What you need to do: Where the string "with" appears in a line of the data, show that line.
────
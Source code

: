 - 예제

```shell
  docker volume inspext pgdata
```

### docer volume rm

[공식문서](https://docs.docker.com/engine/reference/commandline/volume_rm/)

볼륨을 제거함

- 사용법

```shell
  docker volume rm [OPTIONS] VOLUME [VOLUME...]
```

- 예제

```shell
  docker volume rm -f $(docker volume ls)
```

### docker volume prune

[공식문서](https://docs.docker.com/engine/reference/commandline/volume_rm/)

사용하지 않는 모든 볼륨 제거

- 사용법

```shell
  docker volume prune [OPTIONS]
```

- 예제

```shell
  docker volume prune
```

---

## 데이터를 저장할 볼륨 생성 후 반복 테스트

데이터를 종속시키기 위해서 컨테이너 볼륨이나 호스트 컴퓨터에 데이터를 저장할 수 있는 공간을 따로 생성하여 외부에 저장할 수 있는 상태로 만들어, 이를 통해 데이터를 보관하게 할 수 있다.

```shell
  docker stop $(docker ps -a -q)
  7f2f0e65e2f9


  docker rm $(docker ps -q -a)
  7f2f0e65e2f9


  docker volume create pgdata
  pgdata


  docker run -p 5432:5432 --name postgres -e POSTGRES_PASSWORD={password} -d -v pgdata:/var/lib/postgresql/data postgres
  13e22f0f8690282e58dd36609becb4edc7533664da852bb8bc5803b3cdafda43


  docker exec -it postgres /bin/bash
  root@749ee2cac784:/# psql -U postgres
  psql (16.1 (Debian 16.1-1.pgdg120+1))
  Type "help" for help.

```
────
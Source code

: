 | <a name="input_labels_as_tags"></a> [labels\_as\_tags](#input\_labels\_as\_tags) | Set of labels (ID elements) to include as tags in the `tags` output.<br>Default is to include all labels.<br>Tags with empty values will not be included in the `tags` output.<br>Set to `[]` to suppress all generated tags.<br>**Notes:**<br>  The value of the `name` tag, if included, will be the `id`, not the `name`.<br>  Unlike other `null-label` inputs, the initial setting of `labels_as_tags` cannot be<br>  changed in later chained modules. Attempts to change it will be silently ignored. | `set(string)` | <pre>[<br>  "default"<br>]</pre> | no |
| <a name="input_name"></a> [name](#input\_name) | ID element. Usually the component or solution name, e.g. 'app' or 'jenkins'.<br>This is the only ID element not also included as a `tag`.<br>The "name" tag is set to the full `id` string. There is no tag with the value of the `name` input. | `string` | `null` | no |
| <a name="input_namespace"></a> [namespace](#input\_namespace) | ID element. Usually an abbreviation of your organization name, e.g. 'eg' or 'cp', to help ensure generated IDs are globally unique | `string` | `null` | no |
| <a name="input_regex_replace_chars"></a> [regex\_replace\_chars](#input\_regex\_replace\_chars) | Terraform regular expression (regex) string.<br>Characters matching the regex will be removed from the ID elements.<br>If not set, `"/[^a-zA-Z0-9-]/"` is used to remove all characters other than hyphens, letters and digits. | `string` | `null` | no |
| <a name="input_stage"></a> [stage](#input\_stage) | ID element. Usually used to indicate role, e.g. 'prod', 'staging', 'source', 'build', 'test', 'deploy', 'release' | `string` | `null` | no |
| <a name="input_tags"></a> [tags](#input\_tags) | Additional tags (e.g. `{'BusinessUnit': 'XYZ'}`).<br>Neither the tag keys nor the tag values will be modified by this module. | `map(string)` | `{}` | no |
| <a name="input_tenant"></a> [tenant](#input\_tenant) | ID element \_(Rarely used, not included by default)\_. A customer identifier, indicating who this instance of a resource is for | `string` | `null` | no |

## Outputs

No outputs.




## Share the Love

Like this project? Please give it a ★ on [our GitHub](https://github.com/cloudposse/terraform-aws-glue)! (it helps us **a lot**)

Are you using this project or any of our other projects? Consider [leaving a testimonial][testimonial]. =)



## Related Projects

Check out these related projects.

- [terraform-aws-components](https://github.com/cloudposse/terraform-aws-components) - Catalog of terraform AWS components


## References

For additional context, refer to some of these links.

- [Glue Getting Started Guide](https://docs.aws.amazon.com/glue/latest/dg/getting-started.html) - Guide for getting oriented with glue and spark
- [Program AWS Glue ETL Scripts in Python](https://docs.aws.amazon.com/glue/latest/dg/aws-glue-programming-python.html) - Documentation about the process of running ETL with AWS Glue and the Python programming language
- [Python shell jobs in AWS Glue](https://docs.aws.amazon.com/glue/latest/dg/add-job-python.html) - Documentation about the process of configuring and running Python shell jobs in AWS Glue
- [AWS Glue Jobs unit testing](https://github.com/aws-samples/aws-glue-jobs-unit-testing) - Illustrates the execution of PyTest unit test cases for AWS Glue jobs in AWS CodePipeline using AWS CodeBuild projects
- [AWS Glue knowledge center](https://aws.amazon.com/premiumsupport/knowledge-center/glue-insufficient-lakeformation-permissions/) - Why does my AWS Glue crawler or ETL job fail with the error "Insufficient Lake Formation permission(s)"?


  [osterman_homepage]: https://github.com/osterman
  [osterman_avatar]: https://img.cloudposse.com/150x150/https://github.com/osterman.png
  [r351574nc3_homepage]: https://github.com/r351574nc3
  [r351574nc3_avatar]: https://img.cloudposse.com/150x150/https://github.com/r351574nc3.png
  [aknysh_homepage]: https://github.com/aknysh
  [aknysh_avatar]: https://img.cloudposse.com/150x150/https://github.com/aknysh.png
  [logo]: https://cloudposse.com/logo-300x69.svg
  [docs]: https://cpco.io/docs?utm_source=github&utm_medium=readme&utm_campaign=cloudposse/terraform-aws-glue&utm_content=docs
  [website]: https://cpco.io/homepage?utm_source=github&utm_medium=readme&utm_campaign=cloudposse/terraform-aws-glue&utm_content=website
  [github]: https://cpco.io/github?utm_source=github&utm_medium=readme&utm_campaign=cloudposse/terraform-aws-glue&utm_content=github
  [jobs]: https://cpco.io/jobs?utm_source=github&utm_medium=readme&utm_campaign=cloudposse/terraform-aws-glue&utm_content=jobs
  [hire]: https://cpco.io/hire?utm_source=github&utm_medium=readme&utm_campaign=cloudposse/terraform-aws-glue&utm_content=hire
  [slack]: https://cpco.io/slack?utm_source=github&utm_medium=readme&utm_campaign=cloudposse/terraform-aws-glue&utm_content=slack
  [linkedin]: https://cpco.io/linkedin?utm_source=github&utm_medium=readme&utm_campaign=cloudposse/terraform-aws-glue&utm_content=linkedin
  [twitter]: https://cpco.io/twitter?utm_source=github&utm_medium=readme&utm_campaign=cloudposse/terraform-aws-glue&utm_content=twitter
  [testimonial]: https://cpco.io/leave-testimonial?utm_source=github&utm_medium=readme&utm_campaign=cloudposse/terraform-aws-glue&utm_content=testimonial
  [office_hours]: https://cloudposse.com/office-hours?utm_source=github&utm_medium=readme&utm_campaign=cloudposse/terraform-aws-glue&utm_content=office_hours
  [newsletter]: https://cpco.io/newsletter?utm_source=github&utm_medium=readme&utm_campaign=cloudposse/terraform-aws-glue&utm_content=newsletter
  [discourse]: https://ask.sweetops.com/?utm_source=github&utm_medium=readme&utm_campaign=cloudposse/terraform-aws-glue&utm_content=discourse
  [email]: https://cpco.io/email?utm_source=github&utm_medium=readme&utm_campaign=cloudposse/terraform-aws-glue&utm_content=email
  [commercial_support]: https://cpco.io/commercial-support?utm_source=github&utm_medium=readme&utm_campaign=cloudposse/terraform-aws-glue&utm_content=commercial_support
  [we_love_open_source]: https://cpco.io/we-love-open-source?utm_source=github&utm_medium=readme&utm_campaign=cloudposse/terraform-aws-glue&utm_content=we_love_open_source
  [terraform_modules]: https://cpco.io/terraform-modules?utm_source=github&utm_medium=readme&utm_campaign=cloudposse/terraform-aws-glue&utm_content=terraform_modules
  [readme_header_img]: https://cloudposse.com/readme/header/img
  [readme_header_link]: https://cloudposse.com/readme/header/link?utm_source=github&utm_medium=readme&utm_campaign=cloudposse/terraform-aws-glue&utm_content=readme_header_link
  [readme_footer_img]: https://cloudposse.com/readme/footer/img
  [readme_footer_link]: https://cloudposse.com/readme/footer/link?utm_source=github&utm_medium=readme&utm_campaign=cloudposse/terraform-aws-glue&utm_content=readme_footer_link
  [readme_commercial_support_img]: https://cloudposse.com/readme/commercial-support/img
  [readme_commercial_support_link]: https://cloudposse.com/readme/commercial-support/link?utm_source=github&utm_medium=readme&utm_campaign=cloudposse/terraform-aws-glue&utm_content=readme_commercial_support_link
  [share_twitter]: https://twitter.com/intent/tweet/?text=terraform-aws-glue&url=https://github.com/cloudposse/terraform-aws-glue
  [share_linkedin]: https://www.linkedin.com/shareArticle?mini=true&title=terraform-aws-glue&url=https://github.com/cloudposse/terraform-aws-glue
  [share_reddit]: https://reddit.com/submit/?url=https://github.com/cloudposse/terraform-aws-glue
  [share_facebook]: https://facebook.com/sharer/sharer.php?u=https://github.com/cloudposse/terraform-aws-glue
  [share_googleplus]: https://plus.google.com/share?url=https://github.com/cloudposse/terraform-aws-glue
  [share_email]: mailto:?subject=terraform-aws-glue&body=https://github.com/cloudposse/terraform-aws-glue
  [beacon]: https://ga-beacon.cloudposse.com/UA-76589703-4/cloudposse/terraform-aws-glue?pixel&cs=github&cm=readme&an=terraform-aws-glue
────
Answer area:
: | <a name="input_labels_as_tags"></a> [labels\_as\_tags](#input\_labels\_as\_tags) | Set of labels (ID elements) to include as tags in the `tags` output.<br>Default is to include all labels.<br>Tags with empty values will not be included in the `tags` output.<br>Set to `[]` to suppress all generated tags.<br>**Notes:**<br>  The value of the `name` tag, if included, will be the `id`, not the `name`.<br>  Unlike other `null-label` inputs, the initial setting of `labels_as_tags` cannot be<br>  changed in later chained modules. Attempts to change it will be silently ignored. | `set(string)` | <pre>[<br>  "default"<br>]</pre> | no |
| <a name="input_name"></a> [name](#input\_name) | ID element. Usually the component or solution name, e.g. 'app' or 'jenkins'.<br>This is the only ID element not also included as a `tag`.<br>The "name" tag is set to the full `id` string. There is no tag with the value of the `name` input. | `string` | `null` | no |
- [Glue Getting Started Guide](https://docs.aws.amazon.com/glue/latest/dg/getting-started.html) - Guide for getting oriented with glue and spark
- [Program AWS Glue ETL Scripts in Python](https://docs.aws.amazon.com/glue/latest/dg/aws-glue-programming-python.html) - Documentation about the process of running ETL with AWS Glue and the Python programming language
- [AWS Glue knowledge center](https://aws.amazon.com/premiumsupport/knowledge-center/glue-insufficient-lakeformation-permissions/) - Why does my AWS Glue crawler or ETL job fail with the error "Insufficient Lake Formation permission(s)"?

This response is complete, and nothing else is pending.